At the time of the grant application (2011), Upton contends that Phoenix was still hurting from the recession and “there was a strong feeling that we needed to try something different, to have a time out and think about how to develop our city differently. We’d just invested in a huge light rail project, and we needed to make the most of it.”
Thus was born Reinvent Phoenix. The Planning Department was the lead applicant, but “it was very much a collaborative process,” said Upton. “We needed about eight other city departments to participate in the process – streets, parks, art & culture, public works, etc….and we also had to reach out to community partners.”
They began by asking a bold question, “Can we create and implement a vision that can demonstrate a better Phoenix?….As the light rail expands, through this vision can we create a new model for how we develop our city that includes best practices, walkability, and equity – where everyone benefits?” The vision was “not just a place where wealthy people go, not just a café scene or art scene, but daycare facilities, decent housing and healthcare for the people who work in the cafes and neighborhood businesses.”
“HUD awarded us the grant because of both the ideas in the plan and the partners that were brought into process,” said Upton, who emphasizes that these partnerships are significant not just for the purposes of the grant, but in order to have a long-term impact on the city. “That was the hope,” said Upton, “to bring partners into almost a movement, using civic leadership to create coalition.” From Upton’s perspective, “building these partnerships upfront means that everyone has ownership in the outcome. Everyone is invested in the vision and the road map that creates investment and equity for the long term.”
This collaborative model helps dispel what Upton calls “every planner’s fear….that we’ll spend hours, months, energy and dedication to create a plan that just collects dust on a shelf. No one wants that.”
Reinvent is a transformational program – so it needs to have legs over decades. In order to do that it required upfront civic leadership and community engagement instead of top down planning. Upton says, “It’s much harder to do, but if you put the upfront work in, it pays dividends going forward. It’s important to build broad community ownership, so that many people support the plan over time.”
What are Curt Upton’s thoughts about the long-term impact on the City from the Reinvent Phoenix program? He says, “I hope that it helps position Phoenix to benefit over the next couple of decades. There’s a unique historic occurrence in cities going on right now. Two large demographic groups – millennials and baby boomers are converging on the real estate market and they both want the same things – walkable neighborhoods with amenities close by.”
Regarding baby boomers, Upton notes that “A whole generation will be over 65 in the next two decades.

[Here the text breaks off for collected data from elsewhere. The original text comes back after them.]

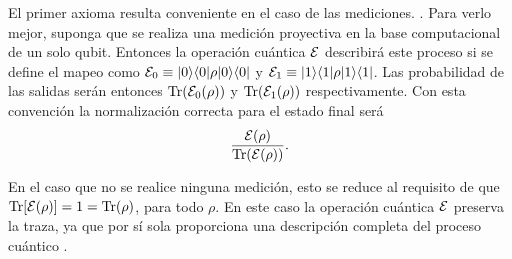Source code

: El primer axioma resulta conveniente en  el caso de las mediciones. . Para verlo mejor, suponga que se realiza una medición
proyectiva en la base computacional de un solo qubit. Entonces la operación
cuántica $\mathcal{E}$ describirá este proceso si se define el mapeo como
$\mathcal{E}_0\equiv|0\rangle \langle0|\rho |0\rangle \langle 0|$ y $\mathcal{E}_1\equiv|1\rangle \langle1|\rho |1\rangle \langle 1|$.
Las probabilidad de las salidas serán entonces ${\rm Tr} (\mathcal{E}_0(\rho))$ y ${\rm Tr}
(\mathcal{E}_1(\rho))$ respectivamente.  Con esta convención la normalización correcta
para el estado final será \[\dfrac{\mathcal{E}(\rho)}{{\rm Tr} (\mathcal{E} (\rho))}.\]

En el caso que no se realice ninguna medición, esto se reduce al requisito de
que ${\rm Tr}[\mathcal{E}(\rho)] = 1 = {\rm Tr}(\rho)$, para todo $\rho$. En este caso la
operación cuántica $\mathcal{E}$ preserva la traza, ya que por sí sola proporciona una
descripción completa del proceso cuántico %
{\cite{nielsen_chuang_2010}}.

\begin{comment}
Asimismo, una razón física para proponer el segundo axioma, es que se espera que la evolución de un estado cuántico sea lineal debido a que de esa forma es compatible con la interpretación del operador de densidad como un ensamble de posibles estados. Supóngase que $\E$ mapea al estado inicial $\rho$  en el tiempo $t=0$ al estado final al tiempo $t=T$, el estado $\rho_i$ es preparado con una probabilidad $p_i$. Luego el estado de evolución temporal en $t = T$ será $\E(\rho_i )$ con probabilidad $p_i$, por lo tanto el estado final $\rho'$ evoluciona como \begin{equation}
\rho'= \sum_i p_i \E (\rho_i).
\end{equation}

Por otro lado, el estado inicial es descrito por $\sum_i p_i \rho$, que evoluciona así 
\begin{equation}
    \rho'= \E\left(\sum_i p_i \rho_i\right).
\end{equation} Igualando las dos ecuaciones anteriores, se tiene  que $\E$ debe actuar linealmente, en combinaciones convexas de estados {\cite{preskill2020quantum}}.
\end{comment}


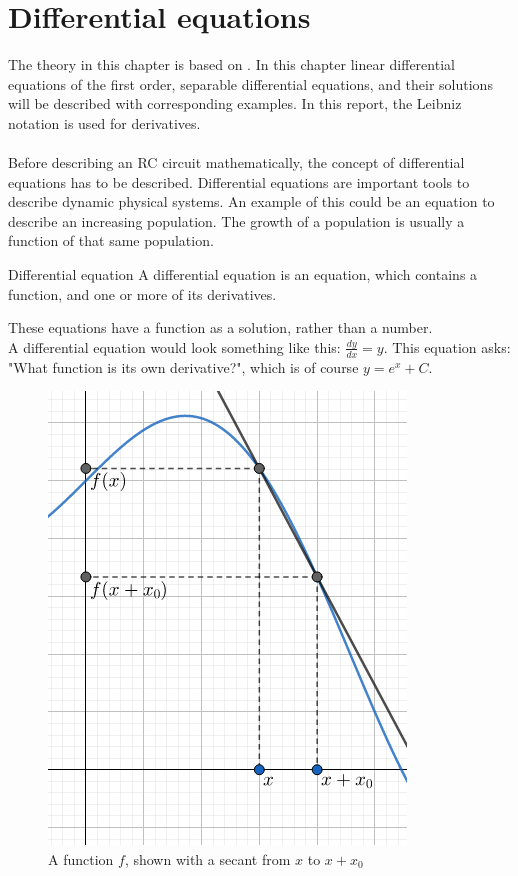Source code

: \chapter{Differential equations} 
The theory in this chapter is based on \cite{diffandcomplex}. In this chapter linear differential equations of the first order, separable differential equations, and their solutions will be described with corresponding examples. In this report, the Leibniz notation is used for derivatives. 
\\
\\
Before describing an RC circuit mathematically, the concept of differential equations has to be described. Differential equations are important tools to describe dynamic physical systems. An example of this could be an equation to describe an increasing population. The growth of a population is usually a function of that same population.
\begin{definition}{Differential equation}{}
A differential equation is an equation, which contains a function, and one or more of its derivatives.
\end{definition}
\noindent%
These equations have a function as a solution, rather than a number. 
\\
A differential equation would look something like this: $\frac{dy}{dx} = y$. This equation asks: "What function is its own derivative?", which is of course $y=e^x+C$.
\\
\setlength\intextsep{0pt}
\begin{figure}[H]
	\includegraphics[scale=0.5]{fig/img/dydx.png}
	\caption{A function $f$, shown with a secant from $x$ to $x+x_0$}\label{wrap-fig:1}
\end{figure}
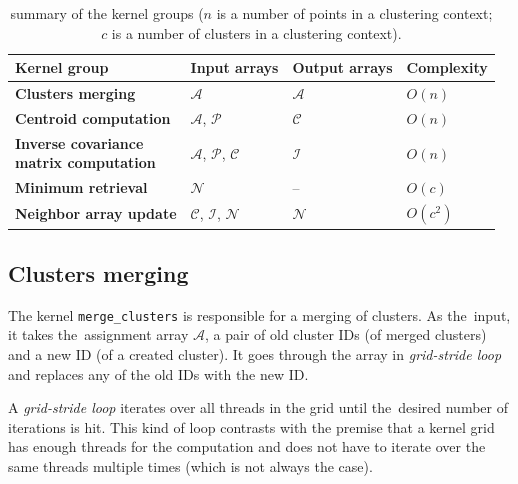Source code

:  \begin{table}
 	\centering
	\renewcommand{\arraystretch}{1.5}
 	\begin{tabular}{llll}
 		\toprule
 		\textbf{Kernel group}                  & {\textbf{Input arrays}} & \textbf{Output arrays}  & \textbf{Complexity} \\ \midrule
 		\textbf{Clusters merging}              &     $\mathcal{A}$       &     $\mathcal{A}$      &       $O(n)$        \\
 		\textbf{Centroid computation}          &     $\mathcal{A}$, $\mathcal{P}$       &  $\mathcal{C}$  &   $O(n)$\\
 		\parbox{10em}{\textbf{Inverse covariance\\ matrix computation}}            &  $\mathcal{A}$, $\mathcal{P}$, $\mathcal{C}$        &     $\mathcal{I}$                 &       $O(n)$ \\
 		\textbf{Minimum retrieval}             &     $\mathcal{N}$         & --     &       $O(c)$        \\
 		\textbf{Neighbor array update}         &    $\mathcal{C}$,    $\mathcal{I}$, $\mathcal{N}$        &     $\mathcal{N}$      &      $O(c^2)$       \\ \bottomrule
 	\end{tabular}
 	\caption{ summary of the kernel groups ($n$ is a number of points in a clustering context; $c$ is a number of clusters in a clustering context). }
 	\label{tab03:kernels}
 \end{table}

\subsection{Clusters merging}


The kernel \texttt{merge\_clusters} is responsible for a merging of clusters. As the~input, it takes the~assignment array $\mathcal{A}$, a pair of old cluster IDs (of merged clusters) and a new ID (of a created cluster). It goes through the array in  \emph{grid-stride loop} and replaces any of the old IDs with the new ID.

\begin{defn}
	A \emph{grid-stride loop} iterates over all threads in the grid until the~desired number of iterations is hit. This kind of loop contrasts with the premise that a kernel grid has enough threads for the computation and does not have to iterate over the same threads multiple times (which is not always the case). 
	\label{def03:grid-stride}
\end{defn}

Increasingly they will be looking to get out of the suburbs and find ways to live that aren’t as costly and are easier to navigate if you don’t want to or can’tdrive.”
He adds, “At the same time you have the millennials coming in with a different set of preferences than the previous generation. And it’s not just going to be a fad. This younger generation is looking for a different product than in the past.”
Upton just returned from a conference in Seattle where he heard the phenomenon described by a real estate fund manager described as “planes in the air, looking to land.”
He explains, “Investors want to invest, but they are looking for good places to land. Cities can position themselves for investment by creating the right conditions for investors to land.” He adds, “Reinvent helps Phoenix take advantage of this historical opportunity to make our city better.”
Upton is a Phoenix native and has spent the last nine years with the City Planning and Development Department. Wednesday, April 29, was his last day, however, as he has been lured to a new job in planning in Denver.
“Denver is similar to Phoenix, but a little ahead of us. It’s an opportunity. I’m a Phoenix native and have lived here my whole life, but I respect the work they are doing in Denver and it is a chance to learn stuff.”
“Nine years ago I took the job with the city for the opportunity to do important work.” In reflecting back, he is grateful for the entrepreneurial, hands off management in the department that empowered him and his staff to do just that.